In full and exactly, please return the records, but keep out the pictures.

(Stored data entries)
□ □ □ □ □ □ □
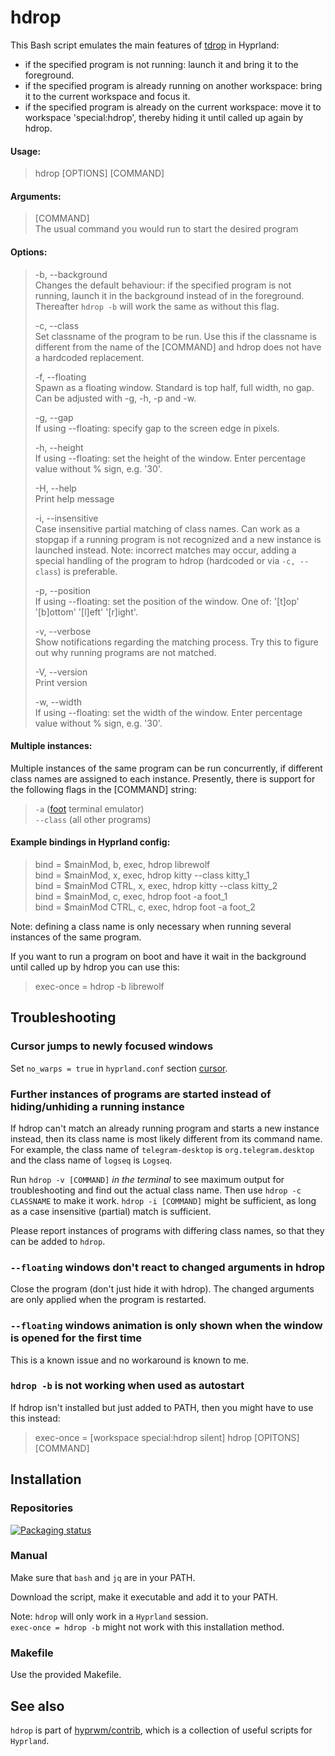 # hdrop

This Bash script emulates the main features of [tdrop](https://github.com/noctuid/tdrop) in Hyprland:

- if the specified program is not running: launch it and bring it to the foreground.
- if the specified program is already running on another workspace: bring it to the current workspace and focus it.
- if the specified program is already on the current workspace: move it to workspace 'special:hdrop', thereby hiding it until called up again by hdrop.

#### Usage:

> hdrop [OPTIONS] [COMMAND]

#### Arguments:

> [COMMAND]  
> The usual command you would run to start the desired program

#### Options:

> -b, --background  
> Changes the default behaviour: if the specified program is not running, launch it in the background instead of in the foreground. Thereafter `hdrop -b` will work the same as without this flag.
>
> -c, --class  
> Set classname of the program to be run. Use this if the classname is different from the name of the [COMMAND] and hdrop does not have a hardcoded replacement.
>
> -f, --floating  
> Spawn as a floating window. Standard is top half, full width, no gap. Can be adjusted with -g, -h, -p and -w.
>
> -g, --gap  
> If using --floating: specify gap to the screen edge in pixels.
>
> -h, --height  
> If using --floating: set the height of the window. Enter percentage value without % sign, e.g. '30'.
>
> -H, --help  
> Print help message
>
> -i, --insensitive  
> Case insensitive partial matching of class names. Can work as a stopgap if a running program is not recognized and a new instance is launched instead. Note: incorrect matches may occur, adding a special handling of the program to hdrop (hardcoded or via `-c, --class`) is preferable.
>
> -p, --position  
> If using --floating: set the position of the window. One of: '[t]op' '[b]ottom' '[l]eft' '[r]ight'.
>
> -v, --verbose  
> Show notifications regarding the matching process. Try this to figure out why running programs are not matched.
>
> -V, --version  
> Print version
>
> -w, --width  
> If using --floating: set the width of the window. Enter percentage value without % sign, e.g. '30'.

#### Multiple instances:

Multiple instances of the same program can be run concurrently, if different class names are assigned to each instance. Presently, there is support for the following flags in the [COMMAND] string:

> `-a` ([foot](https://codeberg.org/dnkl/foot/) terminal emulator)  
> `--class` (all other programs)

#### Example bindings in Hyprland config:

> bind = $mainMod, b, exec, hdrop librewolf  
> bind = $mainMod, x, exec, hdrop kitty --class kitty_1  
> bind = $mainMod CTRL, x, exec, hdrop kitty --class kitty_2  
> bind = $mainMod, c, exec, hdrop foot -a foot_1  
> bind = $mainMod CTRL, c, exec, hdrop foot -a foot_2

Note: defining a class name is only necessary when running several instances of the same program.

If you want to run a program on boot and have it wait in the background until called up by hdrop you can use this:

> exec-once = hdrop -b librewolf

## Troubleshooting

### Cursor jumps to newly focused windows

Set `no_warps = true` in `hyprland.conf` section [cursor](https://wiki.hyprland.org/Configuring/Variables/#cursor).

### Further instances of programs are started instead of hiding/unhiding a running instance

If hdrop can't match an already running program and starts a new instance instead, then its class name is most likely different from its command name. For example, the class name of `telegram-desktop` is `org.telegram.desktop` and the class name of `logseq` is `Logseq`.

Run `hdrop -v [COMMAND]` _in the terminal_ to see maximum output for troubleshooting and find out the actual class name. Then use `hdrop -c CLASSNAME` to make it work. `hdrop -i [COMMAND]` might be sufficient, as long as a case insensitive (partial) match is sufficient.

Please report instances of programs with differing class names, so that they can be added to `hdrop`.

### `--floating` windows don't react to changed arguments in hdrop

Close the program (don't just hide it with hdrop). The changed arguments are only applied when the program is restarted.

### `--floating` windows animation is only shown when the window is opened for the first time

This is a known issue and no workaround is known to me.

### `hdrop -b` is not working when used as autostart

If hdrop isn't installed but just added to PATH, then you might have to use this instead:

> exec-once = [workspace special:hdrop silent] hdrop [OPITONS] [COMMAND]

## Installation

### Repositories

[![Packaging status](https://repology.org/badge/vertical-allrepos/hdrop.svg)](https://repology.org/project/hdrop/versions)

### Manual

Make sure that `bash` and `jq` are in your PATH.

Download the script, make it executable and add it to your PATH.

Note: `hdrop` will only work in a `Hyprland` session.  
`exec-once = hdrop -b` might not work with this installation method.

### Makefile

Use the provided Makefile.

## See also

`hdrop` is part of [hyprwm/contrib](https://github.com/hyprwm/contrib), which is a collection of useful scripts for `Hyprland`.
□ □ □ □ □ □ □
_Exercise solution:_
 # hdrop

This Bash script emulates the main features of [tdrop](https://github.com/noctuid/tdrop) in Hyprland:

- if the specified program is not running: launch it and bring it to the foreground.
- if the specified program is already running on another workspace: bring it to the current workspace and focus it.
- if the specified program is already on the current workspace: move it to workspace 'special:hdrop', thereby hiding it until called up again by hdrop.

#### Usage:

> hdrop [OPTIONS] [COMMAND]

#### Arguments:

> [COMMAND]  
> The usual command you would run to start the desired program

#### Options:

> -b, --background  
> Changes the default behaviour: if the specified program is not running, launch it in the background instead of in the foreground. Thereafter `hdrop -b` will work the same as without this flag.
>
> -c, --class  
> Set classname of the program to be run. Use this if the classname is different from the name of the [COMMAND] and hdrop does not have a hardcoded replacement.
>
> -f, --floating  
> Spawn as a floating window. Standard is top half, full width, no gap. Can be adjusted with -g, -h, -p and -w.
>
> -g, --gap  
> If using --floating: specify gap to the screen edge in pixels.
>
> -h, --height  
> If using --floating: set the height of the window. Enter percentage value without % sign, e.g. '30'.
>
> -H, --help  
> Print help message
>
> -i, --insensitive  
> Case insensitive partial matching of class names. Can work as a stopgap if a running program is not recognized and a new instance is launched instead. Note: incorrect matches may occur, adding a special handling of the program to hdrop (hardcoded or via `-c, --class`) is preferable.
>
> -p, --position  
> If using --floating: set the position of the window. One of: '[t]op' '[b]ottom' '[l]eft' '[r]ight'.
>
> -v, --verbose  
> Show notifications regarding the matching process. Try this to figure out why running programs are not matched.
>
> -V, --version  
> Print version
>
> -w, --width  
> If using --floating: set the width of the window. Enter percentage value without % sign, e.g. '30'.

#### Multiple instances:

Multiple instances of the same program can be run concurrently, if different class names are assigned to each instance. Presently, there is support for the following flags in the [COMMAND] string:

> `-a` ([foot](https://codeberg.org/dnkl/foot/) terminal emulator)  
> `--class` (all other programs)

#### Example bindings in Hyprland config:

> bind = $mainMod, b, exec, hdrop librewolf  
> bind = $mainMod, x, exec, hdrop kitty --class kitty_1  
> bind = $mainMod CTRL, x, exec, hdrop kitty --class kitty_2  
> bind = $mainMod, c, exec, hdrop foot -a foot_1  
> bind = $mainMod CTRL, c, exec, hdrop foot -a foot_2

Note: defining a class name is only necessary when running several instances of the same program.

If you want to run a program on boot and have it wait in the background until called up by hdrop you can use this:

> exec-once = hdrop -b librewolf

## Troubleshooting

### Cursor jumps to newly focused windows

Set `no_warps = true` in `hyprland.conf` section [cursor](https://wiki.hyprland.org/Configuring/Variables/#cursor).

### Further instances of programs are started instead of hiding/unhiding a running instance

If hdrop can't match an already running program and starts a new instance instead, then its class name is most likely different from its command name. For example, the class name of `telegram-desktop` is `org.telegram.desktop` and the class name of `logseq` is `Logseq`.

Run `hdrop -v [COMMAND]` _in the terminal_ to see maximum output for troubleshooting and find out the actual class name. Then use `hdrop -c CLASSNAME` to make it work. `hdrop -i [COMMAND]` might be sufficient, as long as a case insensitive (partial) match is sufficient.

Please report instances of programs with differing class names, so that they can be added to `hdrop`.

### `--floating` windows don't react to changed arguments in hdrop

Close the program (don't just hide it with hdrop). The changed arguments are only applied when the program is restarted.

### `--floating` windows animation is only shown when the window is opened for the first time

This is a known issue and no workaround is known to me.

### `hdrop -b` is not working when used as autostart

If hdrop isn't installed but just added to PATH, then you might have to use this instead:

> exec-once = [workspace special:hdrop silent] hdrop [OPITONS] [COMMAND]

## Installation

### Repositories

[![Packaging status](https://repology.org/badge/vertical-allrepos/hdrop.svg)](https://repology.org/project/hdrop/versions)

### Manual

Make sure that `bash` and `jq` are in your PATH.

Download the script, make it executable and add it to your PATH.

Note: `hdrop` will only work in a `Hyprland` session.  
`exec-once = hdrop -b` might not work with this installation method.

### Makefile

Use the provided Makefile.

## See also

`hdrop` is part of [hyprwm/contrib](https://github.com/hyprwm/contrib), which is a collection of useful scripts for `Hyprland`.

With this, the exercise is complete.